Publicado por Redação na domingo, 20 de outubro de 2013 | 09:10


Mais de R$ 502 milhões de reais em recursos públicos do Sistema Único de Saúde (SUS) foram aplicados irregularmente por prefeituras, governos e instituições públicas e particulares, segundo informações da “Folha de São Paulo”.

Esse valor agora cobrado de volta pelo Ministério da Saúde refere-se a irregularidades identificadas em 1.339 auditorias feitas de 2008 a 2012 por equipes do Denasus (departamento nacional de auditorias do SUS.

Em uma clínica de Água Branca, no Piauí, um paciente "conseguiu ser atendido" 201 vezes em um só dia. O valor das consultas foi cobrado do SUS. Até nome de pessoas que já morreram foram utilizados para cobrar tratamentos.

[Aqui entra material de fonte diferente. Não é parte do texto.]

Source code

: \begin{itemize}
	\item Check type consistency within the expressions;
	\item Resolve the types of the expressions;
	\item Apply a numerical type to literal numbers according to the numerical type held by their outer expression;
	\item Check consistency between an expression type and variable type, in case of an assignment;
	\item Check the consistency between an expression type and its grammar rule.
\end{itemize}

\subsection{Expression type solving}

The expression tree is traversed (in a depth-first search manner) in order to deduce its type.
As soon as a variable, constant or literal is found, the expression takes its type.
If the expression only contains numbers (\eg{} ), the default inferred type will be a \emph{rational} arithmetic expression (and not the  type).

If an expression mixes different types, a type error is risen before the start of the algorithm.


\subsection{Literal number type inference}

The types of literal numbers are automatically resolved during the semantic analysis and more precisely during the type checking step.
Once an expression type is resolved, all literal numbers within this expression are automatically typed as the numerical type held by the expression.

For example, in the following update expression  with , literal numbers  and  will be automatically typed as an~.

Os recursos eram destinados a determinadas áreas da saúde eram desviados e aplicados em outros setores. Há também casos de equipamentos doados e não encontrados, cobranças indevidas, problemas em licitação e prestação de contas, suspeitas de fraudes e favorecimentos.

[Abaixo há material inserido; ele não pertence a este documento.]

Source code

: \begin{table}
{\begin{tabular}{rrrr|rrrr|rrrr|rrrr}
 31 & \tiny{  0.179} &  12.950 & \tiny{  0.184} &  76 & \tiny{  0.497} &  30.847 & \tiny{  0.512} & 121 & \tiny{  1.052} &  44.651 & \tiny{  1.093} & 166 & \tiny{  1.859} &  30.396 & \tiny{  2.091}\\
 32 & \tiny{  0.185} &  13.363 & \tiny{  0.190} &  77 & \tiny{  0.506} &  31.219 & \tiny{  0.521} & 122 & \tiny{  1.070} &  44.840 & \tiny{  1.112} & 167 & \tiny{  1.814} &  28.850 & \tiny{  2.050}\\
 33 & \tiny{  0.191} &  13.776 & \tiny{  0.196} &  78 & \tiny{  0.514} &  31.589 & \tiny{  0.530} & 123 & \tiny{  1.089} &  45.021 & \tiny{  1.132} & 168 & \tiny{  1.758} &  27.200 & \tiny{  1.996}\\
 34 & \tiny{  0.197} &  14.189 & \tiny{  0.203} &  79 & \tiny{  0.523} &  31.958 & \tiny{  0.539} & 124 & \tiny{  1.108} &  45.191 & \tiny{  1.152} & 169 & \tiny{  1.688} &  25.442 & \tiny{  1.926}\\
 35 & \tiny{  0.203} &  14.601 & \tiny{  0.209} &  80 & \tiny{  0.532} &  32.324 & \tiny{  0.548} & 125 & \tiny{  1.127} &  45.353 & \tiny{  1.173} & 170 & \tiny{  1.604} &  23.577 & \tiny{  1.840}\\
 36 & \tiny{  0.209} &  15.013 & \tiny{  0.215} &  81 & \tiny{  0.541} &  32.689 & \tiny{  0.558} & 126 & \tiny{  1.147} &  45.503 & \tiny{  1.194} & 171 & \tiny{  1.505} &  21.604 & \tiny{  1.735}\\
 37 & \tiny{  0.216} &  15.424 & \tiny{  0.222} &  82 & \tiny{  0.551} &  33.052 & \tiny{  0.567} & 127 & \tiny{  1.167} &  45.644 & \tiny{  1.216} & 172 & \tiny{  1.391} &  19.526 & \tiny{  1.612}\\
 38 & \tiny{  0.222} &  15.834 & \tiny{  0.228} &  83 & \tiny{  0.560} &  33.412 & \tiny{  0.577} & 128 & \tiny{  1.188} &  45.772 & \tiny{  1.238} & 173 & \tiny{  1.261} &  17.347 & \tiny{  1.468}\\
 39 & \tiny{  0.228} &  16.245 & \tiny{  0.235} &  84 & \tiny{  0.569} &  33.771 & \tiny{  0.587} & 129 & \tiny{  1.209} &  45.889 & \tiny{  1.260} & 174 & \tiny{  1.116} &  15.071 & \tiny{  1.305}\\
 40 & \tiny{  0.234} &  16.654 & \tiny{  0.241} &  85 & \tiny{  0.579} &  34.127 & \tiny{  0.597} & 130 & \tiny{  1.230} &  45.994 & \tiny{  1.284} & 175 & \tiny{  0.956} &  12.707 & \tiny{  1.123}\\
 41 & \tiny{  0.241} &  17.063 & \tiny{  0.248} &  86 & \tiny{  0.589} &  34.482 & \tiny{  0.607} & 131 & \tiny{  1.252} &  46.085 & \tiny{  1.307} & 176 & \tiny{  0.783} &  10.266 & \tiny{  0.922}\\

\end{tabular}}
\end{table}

Com o valor desviado, por exemplo, poderiam ser construídas 227 novas UPAs (unidades de pronto atendimento) ou, ainda, 1.228 novas UBS (unidades básicas de saúde). O orçamento do ministério em 2012 foi de R$ 91,7 bilhões.

Gestores falsificavam registros hospitalares ou inseriam em seus cadastros profissionais "invisíveis" para burlar as contas do SUS.

Ainda segundo a publicação da “Folha” 20 profissionais cadastrados nas equipes do Programa Saúde da Família, 15 nunca haviam dado expediente no município de Nossa Senhora dos Remédios, também no Piauí.

Em Ibiaçá (RS), remédios do SUS foram cedidos a pacientes de planos de saúde.

A maior parte dos desvios foi constatada em auditorias cuja principal responsável pela gestão dos recursos era a prefeitura (73% do valor), seguido dos Estados (15%). O restante é dividido em clínicas particulares, instituições beneficentes e farmácias.

Das 1.339 auditorias analisadas pela Folha, 113 têm o ressarcimento calculado em mais de R$ 1 milhão cada.

Para o Ministério da Saúde, a soma das irregularidades das auditorias pode ser ainda maior, devido a novos relatórios complementares dos últimos meses.